Every day, I have to contemplate my lengthening career as a writer. I used to also be an artist, back before I became physically disabled in 1998, and regularly drew pictures in pen and ink. I was thinking of transferring over to some computer pad-style drawing technology so I could create graphics and artwork on the computer directly. But since becoming what they call “physically challenged,” I have a hard time with drawing. It’s easier just to type, edit or otherwise work with a keyboard. And I have an over twenty year long career as a writer and editor to draw from as I continue to write every day.

It fascinates me as a ghost writer and an editor the many subject areas that my clients are willing to create books about. One will want to write his or her life story, such as the author who approached me recently regarding his life story as a transgenderal person. He changed from female to male, and he is now married and a father of two children, not his own, as the surgery doesn’t yet allow transgenderal persons to procreate. Another will want to write a children’s fantasy chapter book, an adult science fiction dark fantasy warehouse party series of books, a how to book on beauty and fashion, a book about the Nazis and a Jewish uprising against them, a book by a former Nazi who wants to tell us about what it was like being forced into the party…etc., etc., etc. There is no limit to the types of subjects my authors, many of whom are putting out their very first books, will want to write about.

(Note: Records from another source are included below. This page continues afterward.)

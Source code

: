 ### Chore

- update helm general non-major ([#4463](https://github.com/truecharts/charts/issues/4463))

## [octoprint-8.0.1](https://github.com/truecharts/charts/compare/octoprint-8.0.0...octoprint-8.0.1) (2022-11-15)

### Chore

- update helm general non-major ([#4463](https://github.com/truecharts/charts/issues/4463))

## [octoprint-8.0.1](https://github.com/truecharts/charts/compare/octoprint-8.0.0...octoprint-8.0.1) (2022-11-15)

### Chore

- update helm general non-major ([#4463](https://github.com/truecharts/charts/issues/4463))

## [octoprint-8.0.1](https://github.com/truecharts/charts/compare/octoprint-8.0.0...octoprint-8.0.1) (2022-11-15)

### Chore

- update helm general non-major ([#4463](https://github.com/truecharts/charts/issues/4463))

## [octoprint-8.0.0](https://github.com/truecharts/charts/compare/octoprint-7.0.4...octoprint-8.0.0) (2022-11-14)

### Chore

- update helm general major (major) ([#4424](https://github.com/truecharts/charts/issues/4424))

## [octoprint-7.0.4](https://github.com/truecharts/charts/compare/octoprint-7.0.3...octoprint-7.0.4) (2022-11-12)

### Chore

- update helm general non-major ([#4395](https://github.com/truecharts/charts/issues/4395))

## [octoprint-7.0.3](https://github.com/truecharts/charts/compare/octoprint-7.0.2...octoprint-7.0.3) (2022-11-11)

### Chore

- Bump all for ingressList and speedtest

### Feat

Some are the type of book which may or may not sell all that well, while others are almost a guaranteed best seller, having a crowd of buyers ready to purchase the books. I almost prefer working with the first group of authors, even though their books don’t pay as much money as my more lucrative authors’ books do. It warms my soul to support first timers who have an interesting and valuable story to put out before the reading public. I usually only charge $3000 for people like these to ghost write their books for them. But when it comes to a potentially lucrative book, I charge a percentage of what the author makes over time from the book sales. These types of books are the “coffee table” type you have heard of, such as a book by the gentleman who took the nude photos of the “other woman” in an infamous murder case. They sell well, but the material in them is often only timely or flashy, and immaterial over time as earnest literature. I much prefer working for people who have books in their souls that contain stories worth the telling, more so than the stories worth money to a flashy author with a coffee table book.

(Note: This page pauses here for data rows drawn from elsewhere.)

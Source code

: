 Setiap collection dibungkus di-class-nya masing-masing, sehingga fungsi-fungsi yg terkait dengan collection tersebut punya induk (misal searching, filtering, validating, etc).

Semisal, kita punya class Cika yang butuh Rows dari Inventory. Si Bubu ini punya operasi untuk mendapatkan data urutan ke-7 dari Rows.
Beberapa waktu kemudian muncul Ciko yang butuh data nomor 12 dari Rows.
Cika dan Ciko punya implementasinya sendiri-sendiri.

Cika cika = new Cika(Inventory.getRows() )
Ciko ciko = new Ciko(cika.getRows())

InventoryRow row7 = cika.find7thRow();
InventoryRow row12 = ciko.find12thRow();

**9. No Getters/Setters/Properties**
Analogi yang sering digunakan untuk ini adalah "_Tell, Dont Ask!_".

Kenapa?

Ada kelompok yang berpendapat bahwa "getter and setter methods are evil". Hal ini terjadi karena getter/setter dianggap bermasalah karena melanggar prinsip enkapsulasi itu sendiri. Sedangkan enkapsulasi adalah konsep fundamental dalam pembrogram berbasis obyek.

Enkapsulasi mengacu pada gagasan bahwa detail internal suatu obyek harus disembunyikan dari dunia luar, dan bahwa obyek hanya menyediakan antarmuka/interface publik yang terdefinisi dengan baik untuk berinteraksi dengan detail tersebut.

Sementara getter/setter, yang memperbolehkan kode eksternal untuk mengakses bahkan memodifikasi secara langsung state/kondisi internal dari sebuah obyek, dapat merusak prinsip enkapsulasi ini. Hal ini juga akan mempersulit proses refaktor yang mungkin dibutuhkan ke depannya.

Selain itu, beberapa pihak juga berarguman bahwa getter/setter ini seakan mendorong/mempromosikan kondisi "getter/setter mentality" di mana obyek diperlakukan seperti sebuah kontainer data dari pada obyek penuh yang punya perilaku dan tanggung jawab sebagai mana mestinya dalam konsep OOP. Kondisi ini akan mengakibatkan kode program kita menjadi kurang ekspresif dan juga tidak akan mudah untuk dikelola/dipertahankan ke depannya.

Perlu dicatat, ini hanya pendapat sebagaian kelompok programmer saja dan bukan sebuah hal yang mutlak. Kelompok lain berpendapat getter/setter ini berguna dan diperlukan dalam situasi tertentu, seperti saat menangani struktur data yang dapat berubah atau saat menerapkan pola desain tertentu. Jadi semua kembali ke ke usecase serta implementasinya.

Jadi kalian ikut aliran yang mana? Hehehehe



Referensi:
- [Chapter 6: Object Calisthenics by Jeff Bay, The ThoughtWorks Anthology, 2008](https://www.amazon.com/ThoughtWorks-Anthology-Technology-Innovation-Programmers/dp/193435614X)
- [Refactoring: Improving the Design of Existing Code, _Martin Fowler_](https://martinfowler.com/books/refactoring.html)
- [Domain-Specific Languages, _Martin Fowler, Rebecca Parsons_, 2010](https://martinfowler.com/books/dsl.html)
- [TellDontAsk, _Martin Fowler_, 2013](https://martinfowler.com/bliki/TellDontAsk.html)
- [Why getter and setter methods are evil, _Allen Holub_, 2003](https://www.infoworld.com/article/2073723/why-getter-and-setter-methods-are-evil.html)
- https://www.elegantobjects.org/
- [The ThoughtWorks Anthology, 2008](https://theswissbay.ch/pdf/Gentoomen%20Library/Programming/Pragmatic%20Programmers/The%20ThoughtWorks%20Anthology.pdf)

I make enough money at my regular writing projects to support my habit of preferring to work with the first time author crowd. Some of those people’s books do sell well over time, and it’s worth it to me to put the time and effort into ghost writing or editing them that it takes to really polish their work to a gleaming shine and make it productive and meaningful as timeless literature or educational material. This means more to me than a large check paid for the type of book I truly hate to see my name associated with, and I feel very proud to have more of the first timers’ works on my record than those. I guess in the end it’s a tradeoff: timeless creation of worthy literature versus timely production of flashy, self-gratifying stuff that may not make me feel good to write it. Not that I don’t regularly take on that kind of project. I need those books to get by and make money. But it always gladdens me when I can write something that really makes the author feel like he or she has produced a very fine book, and which is something that will truly lend credit and greater credence to my professional name and career as a writer.

I think it lends the greatest justice to my lengthening writing and editing career to help people get out the work that holds the most promise over time, not the most best selling work that is only timely and lucrative and which will soon gather only dust somewhere. Writing is an art form, not a mass market for producing coffee table books that sell.